Anyhow I received two letters today. One was your letter of the 26th of November and the other was an elegant Christmas card from Mrs. Boyer, Muriel and Bob. The Christmas card has a small perfumed pad on the cover which smelled rather nice. Believed it or not, but that Christmas card was sent slow mail on the 20th of November at 6 PM and it arrived here in the AM of the 6th of December which only makes slightly more than fourteen days traveling time. Almost as fast as V-mail, eh? Mrs. Boyer enclosed a clipping to bolster my morale and it had to do with the prediction that by the end of January or the beginning of February at the latest Germany would have been completely lost.
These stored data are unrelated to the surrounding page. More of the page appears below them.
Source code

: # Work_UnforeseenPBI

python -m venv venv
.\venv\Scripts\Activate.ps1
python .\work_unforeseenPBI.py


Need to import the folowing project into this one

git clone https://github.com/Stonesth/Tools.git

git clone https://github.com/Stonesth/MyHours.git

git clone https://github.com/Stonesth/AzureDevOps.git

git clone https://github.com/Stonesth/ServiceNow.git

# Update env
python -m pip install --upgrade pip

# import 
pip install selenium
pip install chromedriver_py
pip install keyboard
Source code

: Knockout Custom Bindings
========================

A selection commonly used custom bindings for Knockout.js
Larry received two packages this evening. One of them was a Dutch Mill Candy Box filled with sixteen bars of Williams Shaving Soap. The second package was a little better and contained what he claimed to be "an old Jewish cake" called strudel. What it was was nothing but good old fashioned Bohemian Apple Strudel. Unfortunately, the first piece he gave me had a long hair baked right in with the thing and I guess you can predict my actions. Yes, I didn't eat any of the cake but when he got sort of huffy about it that I should object to eating cake with his wife's good clean hair mixed in it, I said that I did the same thing to you and that you used to get mad at me for it. By saying that, he became reconciled to my not eating any of it.
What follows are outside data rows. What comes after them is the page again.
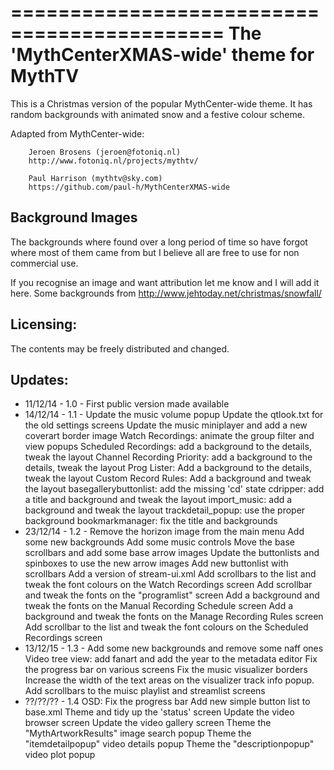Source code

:============================================
 The 'MythCenterXMAS-wide' theme for MythTV
============================================

This is a Christmas version of the popular MythCenter-wide theme. It has random
backgrounds with animated snow and a festive colour scheme.

Adapted from MythCenter-wide:

        Jeroen Brosens (jeroen@fotoniq.nl)
        http://www.fotoniq.nl/projects/mythtv/

        Paul Harrison (mythtv@sky.com) 
        https://github.com/paul-h/MythCenterXMAS-wide


Background Images
-----------------
The backgrounds where found over a long period of time so have forgot where
most of them came from but I believe all are free to use for non commercial use.

If you recognise an image and want attribution let me know and I will add it here.
Some backgrounds from http://www.jehtoday.net/christmas/snowfall/

Licensing:
----------
The contents may be freely distributed and changed.

Updates:
--------

* 11/12/14 -  1.0  - First public version made available
* 14/12/14 -  1.1  - Update the music volume popup
                     Update the qtlook.txt for the old settings screens
                     Update the music miniplayer and add a new coverart border image
                     Watch Recordings: animate the group filter and view popups
                     Scheduled Recordings: add a background to the details, tweak the layout
                     Channel Recording Priority: add a background to the details, tweak the layout
                     Prog Lister: Add a background to the details, tweak the layout
                     Custom Record Rules: Add a background and tweak the layout
                     basegallerybuttonlist: add the missing 'cd' state
                     cdripper: add a title and background and tweak the layout
                     import_music: add a background and tweak the layout
                     trackdetail_popup: use the proper background
                     bookmarkmanager:  fix the title and backgrounds
* 23/12/14 -  1.2  - Remove the horizon image from the main menu
                     Add some new backgrounds
                     Add some music controls
                     Move the base scrollbars and add some base arrow images
                     Update the buttonlists and spinboxes to use the new arrow images
                     Add new buttonlist with scrollbars
                     Add a version of stream-ui.xml
                     Add scrollbars to the list and tweak the font colours on the Watch Recordings screen
                     Add scrollbar and tweak the fonts on the "programlist" screen
                     Add a background and tweak the fonts on the Manual Recording Schedule screen
                     Add a background and tweak the fonts on the Manage Recording Rules screen
                     Add scrollbar to the list and tweak the font colours on the Scheduled Recordings screen
* 13/12/15 -  1.3  - Add some new backgrounds and remove some naff ones
                     Video tree view: add fanart and add the year to the metadata editor
                     Fix the progress bar on various screens
                     Fix the music visualizer borders
                     Increase the width of the text areas on the visualizer track info popup.
                     Add scrollbars to the muisc playlist and streamlist screens
* ??/??/?? -  1.4    OSD: Fix the progress bar
                     Add new simple button list to base.xml
                     Theme and tidy up the 'status' screen
                     Update the video browser screen
                     Update the video gallery screen
                     Theme the "MythArtworkResults" image search popup
                     Theme the "itemdetailpopup" video details popup
                     Theme the "descriptionpopup" video plot popup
Do you happen to recall that in the first letter today I mentioned my intent to begin work on the payroll at seven o'clock this evening? Well, several things stepped in the way of that noble ambition. For one thing, the outfit up the road came here for a moving picture and before we finally discovered that it had been brought back downtown, it was just about seven o'clock. Here I had intended to write to Mrs. Reed to match the letter I sent to Myrtle this afternoon yet it was time for the payroll to begin. I wrote the letter instead. Then, still in the mood, I wrote the letter to Aunt-Aunt. Before that was finished with all the innumerable breaks for conversations with Ralph, Larry, Hill, Campbell and others it was too late to begin the payroll. It was then that I discovered that I couldn't have started it anyway because there weren't any payroll sheets in stock.
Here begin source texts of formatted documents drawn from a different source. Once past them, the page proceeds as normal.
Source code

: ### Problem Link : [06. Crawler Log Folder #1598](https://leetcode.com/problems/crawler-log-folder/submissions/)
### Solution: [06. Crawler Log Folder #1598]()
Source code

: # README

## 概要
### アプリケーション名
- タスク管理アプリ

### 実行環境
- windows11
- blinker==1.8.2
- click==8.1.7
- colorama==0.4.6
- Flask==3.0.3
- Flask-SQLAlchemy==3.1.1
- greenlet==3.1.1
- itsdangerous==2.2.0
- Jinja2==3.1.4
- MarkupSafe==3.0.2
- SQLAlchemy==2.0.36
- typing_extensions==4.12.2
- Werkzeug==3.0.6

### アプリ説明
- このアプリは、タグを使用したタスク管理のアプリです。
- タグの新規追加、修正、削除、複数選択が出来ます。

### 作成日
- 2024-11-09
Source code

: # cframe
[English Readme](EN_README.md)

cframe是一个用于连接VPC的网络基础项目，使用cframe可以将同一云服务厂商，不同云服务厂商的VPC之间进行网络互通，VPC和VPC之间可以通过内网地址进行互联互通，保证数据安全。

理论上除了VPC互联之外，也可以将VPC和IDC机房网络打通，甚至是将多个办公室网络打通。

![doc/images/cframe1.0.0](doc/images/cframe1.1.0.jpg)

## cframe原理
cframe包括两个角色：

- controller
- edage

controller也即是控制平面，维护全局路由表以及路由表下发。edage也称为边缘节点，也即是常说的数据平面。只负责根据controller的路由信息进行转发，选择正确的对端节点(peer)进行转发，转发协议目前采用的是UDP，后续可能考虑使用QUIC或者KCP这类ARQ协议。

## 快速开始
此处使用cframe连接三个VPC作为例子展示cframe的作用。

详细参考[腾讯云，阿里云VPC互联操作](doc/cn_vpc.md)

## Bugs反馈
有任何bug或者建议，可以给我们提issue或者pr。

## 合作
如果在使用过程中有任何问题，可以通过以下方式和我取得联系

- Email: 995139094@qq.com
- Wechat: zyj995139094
Each time we have a big mail like yesterday and today I feel sure that those two lost packages will turn up at last but no such luck. It is too bad that it had to be those two which I have been waiting for rather than some packages which I never expected in the first place. Also, regardless how well you may or may not have packed the Mallow Delights, I think that by this time they must have felt the effects of sixty days en route.
Tomorrow evening we have "The Falcon's Brother" for the picture. It sounds good but I haven't the slightest idea as to who plays in it.
What I would like to do is to be able to do the payroll, have it signed, write the remaining letters and begin reading Galsworthy's Letters and Life but I'm afraid it won't be for several more days that those things shall all come to pass. I'd like to be able to prop myself up on my cot, with a box of Mallow Delights by my side and read for about two or three hours each evening.